Request for Volunteers to Test Adaptation Tweak

I ran some eight schools tests. 1000 centered models with the new vs. the old stepsizes.

divergences

As expected we got some more divergences. For the plots I threw away calculations with >150 divergences.

In terms of quantiles:

New:
0%  25%  50%  75% 100% 
0   11   19   32  990 

Old:
0%  25%  50%  75% 100% 
0    8   15   28  540

I guess this is roughly what we expected?

Yeah. In terms of divergences the tweak just rescales adapt_delta so it’s equivalent to running the old algorithm with a slightly lower adapt_delta or equivalently a higher step size. When a model is diverging both should lead to more divergent trajectories (modulo statistical variation).

I was writing up a summary of this change this morning, and had a question.

What is changing is the definition of the accept probability that adapt_delta targets. In the old adaptation, every point in the trajectory has an accept probability, and the overall except probability is just the uniform average of these.

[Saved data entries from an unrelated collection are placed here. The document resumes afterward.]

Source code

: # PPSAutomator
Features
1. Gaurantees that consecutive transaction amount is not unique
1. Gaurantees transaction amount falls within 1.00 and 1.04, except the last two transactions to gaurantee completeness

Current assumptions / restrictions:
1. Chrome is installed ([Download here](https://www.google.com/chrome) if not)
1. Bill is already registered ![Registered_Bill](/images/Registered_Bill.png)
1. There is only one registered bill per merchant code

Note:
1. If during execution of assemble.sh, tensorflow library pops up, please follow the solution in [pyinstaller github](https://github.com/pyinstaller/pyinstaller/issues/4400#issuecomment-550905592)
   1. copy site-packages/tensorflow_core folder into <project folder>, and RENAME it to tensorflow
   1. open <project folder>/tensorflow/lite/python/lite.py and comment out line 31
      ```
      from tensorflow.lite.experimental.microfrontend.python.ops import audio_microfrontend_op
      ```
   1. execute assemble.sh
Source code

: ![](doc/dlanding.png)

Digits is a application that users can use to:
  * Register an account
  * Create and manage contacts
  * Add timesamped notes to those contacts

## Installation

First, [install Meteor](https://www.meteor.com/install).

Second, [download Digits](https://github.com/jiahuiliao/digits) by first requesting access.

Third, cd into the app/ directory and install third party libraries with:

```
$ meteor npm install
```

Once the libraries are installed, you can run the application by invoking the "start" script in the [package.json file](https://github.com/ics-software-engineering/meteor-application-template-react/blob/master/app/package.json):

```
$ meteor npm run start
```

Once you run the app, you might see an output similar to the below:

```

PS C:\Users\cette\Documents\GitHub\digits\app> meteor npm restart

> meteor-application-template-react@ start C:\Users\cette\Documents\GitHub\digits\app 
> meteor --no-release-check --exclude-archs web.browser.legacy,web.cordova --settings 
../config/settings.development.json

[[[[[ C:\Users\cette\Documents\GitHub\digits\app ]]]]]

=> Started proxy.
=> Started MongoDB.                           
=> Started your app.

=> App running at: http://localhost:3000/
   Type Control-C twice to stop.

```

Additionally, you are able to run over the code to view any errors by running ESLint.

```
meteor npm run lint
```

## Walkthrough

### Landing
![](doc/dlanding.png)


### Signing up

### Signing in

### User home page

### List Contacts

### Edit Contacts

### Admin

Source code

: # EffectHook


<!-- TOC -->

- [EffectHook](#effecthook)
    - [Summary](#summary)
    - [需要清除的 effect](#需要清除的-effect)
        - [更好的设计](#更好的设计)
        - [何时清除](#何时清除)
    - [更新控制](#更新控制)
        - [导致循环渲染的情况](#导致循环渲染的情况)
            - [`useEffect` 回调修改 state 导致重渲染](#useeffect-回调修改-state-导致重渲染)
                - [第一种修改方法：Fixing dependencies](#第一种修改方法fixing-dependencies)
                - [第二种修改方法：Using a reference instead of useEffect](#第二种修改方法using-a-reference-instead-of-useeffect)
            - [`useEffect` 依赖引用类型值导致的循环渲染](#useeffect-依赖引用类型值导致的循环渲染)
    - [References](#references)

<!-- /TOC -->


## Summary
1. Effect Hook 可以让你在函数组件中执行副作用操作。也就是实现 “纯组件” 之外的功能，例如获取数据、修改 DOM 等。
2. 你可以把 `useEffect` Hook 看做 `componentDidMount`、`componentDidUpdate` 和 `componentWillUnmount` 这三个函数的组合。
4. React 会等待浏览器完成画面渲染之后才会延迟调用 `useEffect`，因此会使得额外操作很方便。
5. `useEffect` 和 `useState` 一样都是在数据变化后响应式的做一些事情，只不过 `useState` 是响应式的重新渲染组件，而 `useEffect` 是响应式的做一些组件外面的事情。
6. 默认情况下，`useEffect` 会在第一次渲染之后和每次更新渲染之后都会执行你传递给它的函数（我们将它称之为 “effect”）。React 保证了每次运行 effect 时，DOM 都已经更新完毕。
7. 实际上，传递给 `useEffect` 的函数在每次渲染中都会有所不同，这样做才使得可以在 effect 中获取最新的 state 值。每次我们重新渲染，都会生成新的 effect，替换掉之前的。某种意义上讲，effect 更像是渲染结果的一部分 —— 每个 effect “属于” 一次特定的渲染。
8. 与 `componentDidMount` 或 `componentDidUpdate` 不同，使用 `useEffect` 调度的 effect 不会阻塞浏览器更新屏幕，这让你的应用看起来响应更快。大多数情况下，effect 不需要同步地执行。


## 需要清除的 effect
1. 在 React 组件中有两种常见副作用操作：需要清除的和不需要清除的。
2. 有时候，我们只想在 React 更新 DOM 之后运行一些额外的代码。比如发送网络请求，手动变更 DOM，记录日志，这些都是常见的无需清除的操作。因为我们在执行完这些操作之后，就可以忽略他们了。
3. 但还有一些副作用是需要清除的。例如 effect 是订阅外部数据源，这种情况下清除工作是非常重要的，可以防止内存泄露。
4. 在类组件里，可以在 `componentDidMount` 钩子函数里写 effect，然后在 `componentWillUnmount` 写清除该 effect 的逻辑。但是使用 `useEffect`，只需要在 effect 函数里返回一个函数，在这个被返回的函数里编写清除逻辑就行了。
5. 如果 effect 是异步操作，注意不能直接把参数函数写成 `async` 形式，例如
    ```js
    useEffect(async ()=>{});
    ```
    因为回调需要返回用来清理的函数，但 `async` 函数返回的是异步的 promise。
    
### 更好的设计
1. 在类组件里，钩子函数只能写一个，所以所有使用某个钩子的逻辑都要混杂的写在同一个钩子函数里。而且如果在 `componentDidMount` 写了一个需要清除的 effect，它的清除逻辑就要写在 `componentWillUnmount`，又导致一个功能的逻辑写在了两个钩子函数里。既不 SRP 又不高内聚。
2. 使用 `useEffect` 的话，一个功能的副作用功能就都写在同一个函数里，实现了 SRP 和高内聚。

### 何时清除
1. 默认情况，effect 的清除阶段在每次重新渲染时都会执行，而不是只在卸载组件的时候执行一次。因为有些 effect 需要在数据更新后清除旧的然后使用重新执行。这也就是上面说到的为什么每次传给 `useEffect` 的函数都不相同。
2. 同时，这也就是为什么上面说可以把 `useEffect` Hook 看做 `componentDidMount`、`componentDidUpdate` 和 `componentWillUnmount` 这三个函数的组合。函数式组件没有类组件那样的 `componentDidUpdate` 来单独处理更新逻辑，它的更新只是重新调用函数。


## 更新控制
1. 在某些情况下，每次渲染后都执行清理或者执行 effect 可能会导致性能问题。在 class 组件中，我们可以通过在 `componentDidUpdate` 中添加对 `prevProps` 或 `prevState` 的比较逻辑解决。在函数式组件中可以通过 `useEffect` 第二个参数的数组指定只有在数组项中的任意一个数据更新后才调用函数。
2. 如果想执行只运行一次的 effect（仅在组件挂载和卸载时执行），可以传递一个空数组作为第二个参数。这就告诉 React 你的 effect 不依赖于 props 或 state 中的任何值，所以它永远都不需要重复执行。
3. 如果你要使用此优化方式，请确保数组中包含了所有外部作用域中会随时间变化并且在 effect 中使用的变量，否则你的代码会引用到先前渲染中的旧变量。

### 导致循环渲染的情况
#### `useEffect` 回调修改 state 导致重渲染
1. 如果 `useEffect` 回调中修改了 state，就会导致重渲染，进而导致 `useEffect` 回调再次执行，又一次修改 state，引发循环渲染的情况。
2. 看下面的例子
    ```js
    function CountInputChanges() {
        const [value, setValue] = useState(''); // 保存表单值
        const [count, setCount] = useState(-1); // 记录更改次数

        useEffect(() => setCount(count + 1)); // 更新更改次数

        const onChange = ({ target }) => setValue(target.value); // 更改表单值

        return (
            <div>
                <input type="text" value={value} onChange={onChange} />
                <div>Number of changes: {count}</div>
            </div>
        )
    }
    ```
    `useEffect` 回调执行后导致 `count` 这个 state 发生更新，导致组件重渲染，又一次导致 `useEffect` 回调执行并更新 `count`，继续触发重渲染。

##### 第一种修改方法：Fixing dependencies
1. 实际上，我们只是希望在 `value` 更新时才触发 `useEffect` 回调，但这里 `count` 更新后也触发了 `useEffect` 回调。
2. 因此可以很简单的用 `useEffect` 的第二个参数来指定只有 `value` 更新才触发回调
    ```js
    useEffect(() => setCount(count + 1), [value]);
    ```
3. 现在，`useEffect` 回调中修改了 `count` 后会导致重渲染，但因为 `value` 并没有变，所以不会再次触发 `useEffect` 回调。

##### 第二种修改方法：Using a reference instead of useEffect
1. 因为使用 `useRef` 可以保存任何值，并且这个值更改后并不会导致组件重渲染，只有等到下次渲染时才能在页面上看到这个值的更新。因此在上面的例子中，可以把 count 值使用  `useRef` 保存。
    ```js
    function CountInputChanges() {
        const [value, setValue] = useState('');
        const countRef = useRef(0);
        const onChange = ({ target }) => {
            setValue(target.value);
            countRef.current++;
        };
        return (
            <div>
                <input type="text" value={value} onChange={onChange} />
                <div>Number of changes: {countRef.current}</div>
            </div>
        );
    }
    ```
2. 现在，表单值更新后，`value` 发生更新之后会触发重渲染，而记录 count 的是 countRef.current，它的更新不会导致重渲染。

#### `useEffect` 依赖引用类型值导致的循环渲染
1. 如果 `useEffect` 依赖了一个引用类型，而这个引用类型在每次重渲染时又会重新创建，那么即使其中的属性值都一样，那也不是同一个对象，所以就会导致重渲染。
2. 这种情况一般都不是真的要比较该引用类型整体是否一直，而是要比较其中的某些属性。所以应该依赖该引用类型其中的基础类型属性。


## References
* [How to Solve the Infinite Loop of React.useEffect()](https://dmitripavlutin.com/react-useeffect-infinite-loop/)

In the new adaptation, this average is reweighted according to the probabilities NUTS uses to sample the next draw from the trajectory.

Isn’t this sort of double counting? Like, the Metropolis accept probabilities are what we’d have if we didn’t do multinomial NUTS. Now we add multinomial nuts on top so we don’t need the accept probabilities.

So reweighting the accept probability average with the multinomial probabilities seems like we’re doing the same thing twice?

Notational point – the sampler in Stan is significantly removed from that introduced in the NUTS paper and we’ve moved on from calling it NUTS to avoid confusion (many people assume that it’s still the specification in that paper). Right now “dynamic multinomial” is good, although I’ll introduce a new name soon.

Correct. The idea here is to presume hypothetical proposals from the initial state to each state in the trajectory, and then average over those proposals uniformly.

No, because we actually have two processes going on at once here. First we have the hypothetical proposals, and their corresponding acceptance probabilities. Second we have the process of choosing between those hypothetical proposals. Because multinomial sampling will prefer some states over others we want to emphasize those more common states in the proxy acceptance statistic.

In other words we want to emphasize the high weight states because those will be the most common. If we weight uniformly then we let low probability states dominate the acceptance statistic.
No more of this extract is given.